It was November fourth 2008; Barack Obama had just made history by becoming the first African-American to be elected President of the United States. In a matter of moments he would deliver a victory speech to thousands of supporters in Chicago's Grant Park –a crowd that would be screaming and cheering as if they were awaiting Jimmy Hendrix, Janis Joplin or The Beatles rather than the President-elect.
"I was never the likeliest candidate for this office. We didn't start with much money or many endorsements. Our campaign was not hatched in the halls of Washington –it began in the backyards of Des Moines and the living rooms of Concord and the front porches of Charleston.
"It was built by working men and women who dug into what little savings they had to give five dollars and ten dollars and twenty dollars to this cause. It grew strength from the young people who rejected the myth of their generation's apathy; who left their homes and their families for jobs that offered little pay and less sleep; from the not-so-young people who braved the bitter cold and scorching heat to knock on the doors of perfect strangers; from the millions of Americans who volunteered, and organized, and proved that more than two centuries later, a government of the people, by the people and for the people has not perished from this Earth. This is your victory.
"I know you didn't do this just to win an election and I know you didn't do it for me. You did it because you understand the enormity of the task that lies ahead. For even as we celebrate tonight, we know the challenges that tomorrow will bring are the greatest of our lifetime –two wars, a planet in peril, the worst financial crisis in a century. Even as we stand here tonight, we know there are brave Americans waking up in the deserts of Iraq and the mountains of Afghanistan to risk their lives for us. There are mothers and fathers who will lie awake after their children fall asleep and wonder how they'll make the mortgage, or pay their doctor's bills, or save enough for college. There is new energy to harness and new jobs to be created, new schools to build and threats to meet and alliances to repair.

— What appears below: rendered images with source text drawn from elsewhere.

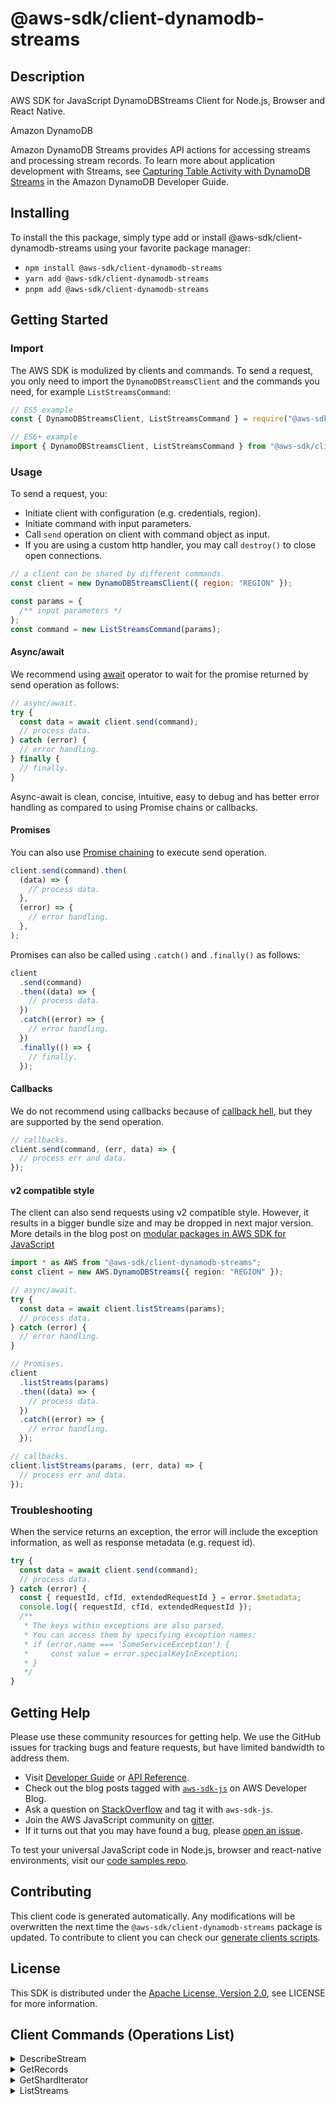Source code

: <!-- generated file, do not edit directly -->

# @aws-sdk/client-dynamodb-streams

## Description

AWS SDK for JavaScript DynamoDBStreams Client for Node.js, Browser and React Native.

<fullname>Amazon DynamoDB</fullname>

<p>Amazon DynamoDB Streams provides API actions for accessing streams and processing
stream records. To learn more about application development with Streams, see <a href="https://docs.aws.amazon.com/amazondynamodb/latest/developerguide/Streams.html">Capturing
Table Activity with DynamoDB Streams</a> in the Amazon DynamoDB Developer
Guide.</p>

## Installing

To install the this package, simply type add or install @aws-sdk/client-dynamodb-streams
using your favorite package manager:

- `npm install @aws-sdk/client-dynamodb-streams`
- `yarn add @aws-sdk/client-dynamodb-streams`
- `pnpm add @aws-sdk/client-dynamodb-streams`

## Getting Started

### Import

The AWS SDK is modulized by clients and commands.
To send a request, you only need to import the `DynamoDBStreamsClient` and
the commands you need, for example `ListStreamsCommand`:

```js
// ES5 example
const { DynamoDBStreamsClient, ListStreamsCommand } = require("@aws-sdk/client-dynamodb-streams");
```

```ts
// ES6+ example
import { DynamoDBStreamsClient, ListStreamsCommand } from "@aws-sdk/client-dynamodb-streams";
```

### Usage

To send a request, you:

- Initiate client with configuration (e.g. credentials, region).
- Initiate command with input parameters.
- Call `send` operation on client with command object as input.
- If you are using a custom http handler, you may call `destroy()` to close open connections.

```js
// a client can be shared by different commands.
const client = new DynamoDBStreamsClient({ region: "REGION" });

const params = {
  /** input parameters */
};
const command = new ListStreamsCommand(params);
```

#### Async/await

We recommend using [await](https://developer.mozilla.org/en-US/docs/Web/JavaScript/Reference/Operators/await)
operator to wait for the promise returned by send operation as follows:

```js
// async/await.
try {
  const data = await client.send(command);
  // process data.
} catch (error) {
  // error handling.
} finally {
  // finally.
}
```

Async-await is clean, concise, intuitive, easy to debug and has better error handling
as compared to using Promise chains or callbacks.

#### Promises

You can also use [Promise chaining](https://developer.mozilla.org/en-US/docs/Web/JavaScript/Guide/Using_promises#chaining)
to execute send operation.

```js
client.send(command).then(
  (data) => {
    // process data.
  },
  (error) => {
    // error handling.
  },
);
```

Promises can also be called using `.catch()` and `.finally()` as follows:

```js
client
  .send(command)
  .then((data) => {
    // process data.
  })
  .catch((error) => {
    // error handling.
  })
  .finally(() => {
    // finally.
  });
```

#### Callbacks

We do not recommend using callbacks because of [callback hell](http://callbackhell.com/),
but they are supported by the send operation.

```js
// callbacks.
client.send(command, (err, data) => {
  // process err and data.
});
```

#### v2 compatible style

The client can also send requests using v2 compatible style.
However, it results in a bigger bundle size and may be dropped in next major version. More details in the blog post
on [modular packages in AWS SDK for JavaScript](https://aws.amazon.com/blogs/developer/modular-packages-in-aws-sdk-for-javascript/)

```ts
import * as AWS from "@aws-sdk/client-dynamodb-streams";
const client = new AWS.DynamoDBStreams({ region: "REGION" });

// async/await.
try {
  const data = await client.listStreams(params);
  // process data.
} catch (error) {
  // error handling.
}

// Promises.
client
  .listStreams(params)
  .then((data) => {
    // process data.
  })
  .catch((error) => {
    // error handling.
  });

// callbacks.
client.listStreams(params, (err, data) => {
  // process err and data.
});
```

### Troubleshooting

When the service returns an exception, the error will include the exception information,
as well as response metadata (e.g. request id).

```js
try {
  const data = await client.send(command);
  // process data.
} catch (error) {
  const { requestId, cfId, extendedRequestId } = error.$metadata;
  console.log({ requestId, cfId, extendedRequestId });
  /**
   * The keys within exceptions are also parsed.
   * You can access them by specifying exception names:
   * if (error.name === 'SomeServiceException') {
   *     const value = error.specialKeyInException;
   * }
   */
}
```

## Getting Help

Please use these community resources for getting help.
We use the GitHub issues for tracking bugs and feature requests, but have limited bandwidth to address them.

- Visit [Developer Guide](https://docs.aws.amazon.com/sdk-for-javascript/v3/developer-guide/welcome.html)
  or [API Reference](https://docs.aws.amazon.com/AWSJavaScriptSDK/v3/latest/index.html).
- Check out the blog posts tagged with [`aws-sdk-js`](https://aws.amazon.com/blogs/developer/tag/aws-sdk-js/)
  on AWS Developer Blog.
- Ask a question on [StackOverflow](https://stackoverflow.com/questions/tagged/aws-sdk-js) and tag it with `aws-sdk-js`.
- Join the AWS JavaScript community on [gitter](https://gitter.im/aws/aws-sdk-js-v3).
- If it turns out that you may have found a bug, please [open an issue](https://github.com/aws/aws-sdk-js-v3/issues/new/choose).

To test your universal JavaScript code in Node.js, browser and react-native environments,
visit our [code samples repo](https://github.com/aws-samples/aws-sdk-js-tests).

## Contributing

This client code is generated automatically. Any modifications will be overwritten the next time the `@aws-sdk/client-dynamodb-streams` package is updated.
To contribute to client you can check our [generate clients scripts](https://github.com/aws/aws-sdk-js-v3/tree/main/scripts/generate-clients).

## License

This SDK is distributed under the
[Apache License, Version 2.0](http://www.apache.org/licenses/LICENSE-2.0),
see LICENSE for more information.

## Client Commands (Operations List)

<details>
<summary>
DescribeStream
</summary>

[Command API Reference](https://docs.aws.amazon.com/AWSJavaScriptSDK/v3/latest/client/dynamodb-streams/command/DescribeStreamCommand/) / [Input](https://docs.aws.amazon.com/AWSJavaScriptSDK/v3/latest/Package/-aws-sdk-client-dynamodb-streams/Interface/DescribeStreamCommandInput/) / [Output](https://docs.aws.amazon.com/AWSJavaScriptSDK/v3/latest/Package/-aws-sdk-client-dynamodb-streams/Interface/DescribeStreamCommandOutput/)

</details>
<details>
<summary>
GetRecords
</summary>

[Command API Reference](https://docs.aws.amazon.com/AWSJavaScriptSDK/v3/latest/client/dynamodb-streams/command/GetRecordsCommand/) / [Input](https://docs.aws.amazon.com/AWSJavaScriptSDK/v3/latest/Package/-aws-sdk-client-dynamodb-streams/Interface/GetRecordsCommandInput/) / [Output](https://docs.aws.amazon.com/AWSJavaScriptSDK/v3/latest/Package/-aws-sdk-client-dynamodb-streams/Interface/GetRecordsCommandOutput/)

</details>
<details>
<summary>
GetShardIterator
</summary>

[Command API Reference](https://docs.aws.amazon.com/AWSJavaScriptSDK/v3/latest/client/dynamodb-streams/command/GetShardIteratorCommand/) / [Input](https://docs.aws.amazon.com/AWSJavaScriptSDK/v3/latest/Package/-aws-sdk-client-dynamodb-streams/Interface/GetShardIteratorCommandInput/) / [Output](https://docs.aws.amazon.com/AWSJavaScriptSDK/v3/latest/Package/-aws-sdk-client-dynamodb-streams/Interface/GetShardIteratorCommandOutput/)

</details>
<details>
<summary>
ListStreams
</summary>

[Command API Reference](https://docs.aws.amazon.com/AWSJavaScriptSDK/v3/latest/client/dynamodb-streams/command/ListStreamsCommand/) / [Input](https://docs.aws.amazon.com/AWSJavaScriptSDK/v3/latest/Package/-aws-sdk-client-dynamodb-streams/Interface/ListStreamsCommandInput/) / [Output](https://docs.aws.amazon.com/AWSJavaScriptSDK/v3/latest/Package/-aws-sdk-client-dynamodb-streams/Interface/ListStreamsCommandOutput/)

</details>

"The road ahead will be long. Our climb will be steep. We may not get there in one year or even one term, but America –I have never been more hopeful than I am tonight that we will get there. I promise you –we as a people will get there.

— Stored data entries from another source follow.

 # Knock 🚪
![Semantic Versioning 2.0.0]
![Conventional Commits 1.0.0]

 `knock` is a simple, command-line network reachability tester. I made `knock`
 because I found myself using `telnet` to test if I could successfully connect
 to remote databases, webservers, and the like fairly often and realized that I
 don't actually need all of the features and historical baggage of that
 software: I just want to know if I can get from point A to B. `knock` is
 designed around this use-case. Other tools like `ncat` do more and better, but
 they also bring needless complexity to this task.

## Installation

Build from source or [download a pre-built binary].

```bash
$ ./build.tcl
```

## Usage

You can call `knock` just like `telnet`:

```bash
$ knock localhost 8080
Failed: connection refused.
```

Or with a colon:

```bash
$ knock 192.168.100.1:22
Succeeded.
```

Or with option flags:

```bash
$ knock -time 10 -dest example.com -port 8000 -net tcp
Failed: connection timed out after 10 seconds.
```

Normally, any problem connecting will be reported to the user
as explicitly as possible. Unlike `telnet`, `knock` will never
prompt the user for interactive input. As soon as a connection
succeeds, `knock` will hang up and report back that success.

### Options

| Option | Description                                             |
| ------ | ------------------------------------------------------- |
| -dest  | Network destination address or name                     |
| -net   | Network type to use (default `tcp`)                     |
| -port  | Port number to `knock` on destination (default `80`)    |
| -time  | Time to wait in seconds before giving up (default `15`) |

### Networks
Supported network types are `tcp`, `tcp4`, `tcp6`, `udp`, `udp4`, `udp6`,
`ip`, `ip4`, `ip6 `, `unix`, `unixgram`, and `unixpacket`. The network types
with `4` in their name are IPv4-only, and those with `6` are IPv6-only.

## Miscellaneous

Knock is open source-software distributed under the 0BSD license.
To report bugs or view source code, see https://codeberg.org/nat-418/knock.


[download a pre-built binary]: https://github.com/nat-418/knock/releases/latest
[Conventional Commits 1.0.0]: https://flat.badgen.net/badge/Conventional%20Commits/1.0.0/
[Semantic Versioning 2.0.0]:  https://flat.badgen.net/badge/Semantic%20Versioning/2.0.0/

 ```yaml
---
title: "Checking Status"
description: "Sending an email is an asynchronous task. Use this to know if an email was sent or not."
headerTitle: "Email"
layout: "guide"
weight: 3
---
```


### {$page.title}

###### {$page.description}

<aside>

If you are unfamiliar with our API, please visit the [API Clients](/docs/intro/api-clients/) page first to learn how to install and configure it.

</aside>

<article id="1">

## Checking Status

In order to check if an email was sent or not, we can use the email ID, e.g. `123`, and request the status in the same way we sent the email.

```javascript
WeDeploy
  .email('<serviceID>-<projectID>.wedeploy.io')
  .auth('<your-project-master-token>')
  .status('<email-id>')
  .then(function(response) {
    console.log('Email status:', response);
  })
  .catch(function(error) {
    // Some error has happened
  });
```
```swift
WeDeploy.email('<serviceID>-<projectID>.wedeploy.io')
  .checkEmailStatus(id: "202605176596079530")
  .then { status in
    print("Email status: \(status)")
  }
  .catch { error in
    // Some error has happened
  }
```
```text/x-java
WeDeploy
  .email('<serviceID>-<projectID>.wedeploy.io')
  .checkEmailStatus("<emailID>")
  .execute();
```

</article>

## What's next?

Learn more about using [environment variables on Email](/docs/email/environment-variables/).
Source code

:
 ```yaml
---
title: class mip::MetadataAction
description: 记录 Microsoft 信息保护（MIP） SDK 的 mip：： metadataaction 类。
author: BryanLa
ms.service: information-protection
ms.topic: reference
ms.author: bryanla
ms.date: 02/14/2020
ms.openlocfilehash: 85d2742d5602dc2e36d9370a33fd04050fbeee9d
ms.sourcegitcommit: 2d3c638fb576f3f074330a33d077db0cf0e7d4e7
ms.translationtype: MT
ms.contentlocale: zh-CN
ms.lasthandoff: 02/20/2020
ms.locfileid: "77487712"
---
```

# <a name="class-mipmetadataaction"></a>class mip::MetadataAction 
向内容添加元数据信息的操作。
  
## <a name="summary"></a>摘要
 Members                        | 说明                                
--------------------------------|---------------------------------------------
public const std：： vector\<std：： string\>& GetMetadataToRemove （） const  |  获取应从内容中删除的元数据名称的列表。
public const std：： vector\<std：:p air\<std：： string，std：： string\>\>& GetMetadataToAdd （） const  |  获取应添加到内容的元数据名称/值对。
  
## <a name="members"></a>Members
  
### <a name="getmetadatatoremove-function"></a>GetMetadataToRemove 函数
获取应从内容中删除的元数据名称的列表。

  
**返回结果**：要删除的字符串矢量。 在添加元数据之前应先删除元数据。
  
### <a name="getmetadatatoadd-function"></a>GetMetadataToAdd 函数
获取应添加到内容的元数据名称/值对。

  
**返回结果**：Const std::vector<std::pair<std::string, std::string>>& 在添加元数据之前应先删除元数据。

"There will be setbacks and false starts. There are many who won't agree with every decision or policy I make as President, and we know that government can't solve every problem. But I will always be honest with you about the challenges we face. I will listen to you, especially when we disagree. And above all, I will ask you join in the work of remaking this nation the only way it's been done in America for two-hundred and twenty-one years –block by block, brick by brick, calloused hand by calloused hand.
"What began twenty-one months ago in the depths of winter must not end on this autumn night. This victory alone is not the change we seek –it is only the chance for us to make that change. And that cannot happen if we go back to the way things were. It cannot happen without you.
"So let us summon a new spirit of patriotism; of service and responsibility where each of us resolves to pitch in and work harder and look after not only ourselves, but each other. Let us remember that if this financial crisis taught us anything, it's that we cannot have a thriving Wall Street while Main Street suffers –in this country, we rise or fall as one nation; as one people.
"Let us resist the temptation to fall back on the same partisanship and pettiness and immaturity that has poisoned our politics for so long. Let us remember that it was a man from this state who first carried the banner of the Republican Party to the White House –a party founded on the values of self-reliance, individual liberty, and national unity. Those are values we all share, and while the Democratic Party has won a great victory tonight, we do so with a measure of humility and determination to heal the divides that have held back our progress. As Lincoln said to a nation far more divided than ours, 'We are not enemies, but friends... though passion may have strained, it must not break our bonds of affection.' And to those Americans whose support I have yet to earn –I may not have won your vote, but I hear your voices, I need your help, and I will be your President too."
"Is there usually celebrating in the street like this when election results are revealed?" Daniel asked as he wandered through the streets of downtown Philadelphia with Jess and the rest of the guys from Truncheon.
"Not in recent memory," Jess chuckled. "I mean sure, people celebrate –"
"But nothing like this," Chris said.
"You picked a good place to be Jess," Matt said.
"Come again?" Jess asked.
"Well, I know it sucks that you're not in Chicago right now, but if you had to be anywhere else… Pennsylvania went a huge way in helping Obama win this thing. It's a good runner-up location to bask in the glow of his victory."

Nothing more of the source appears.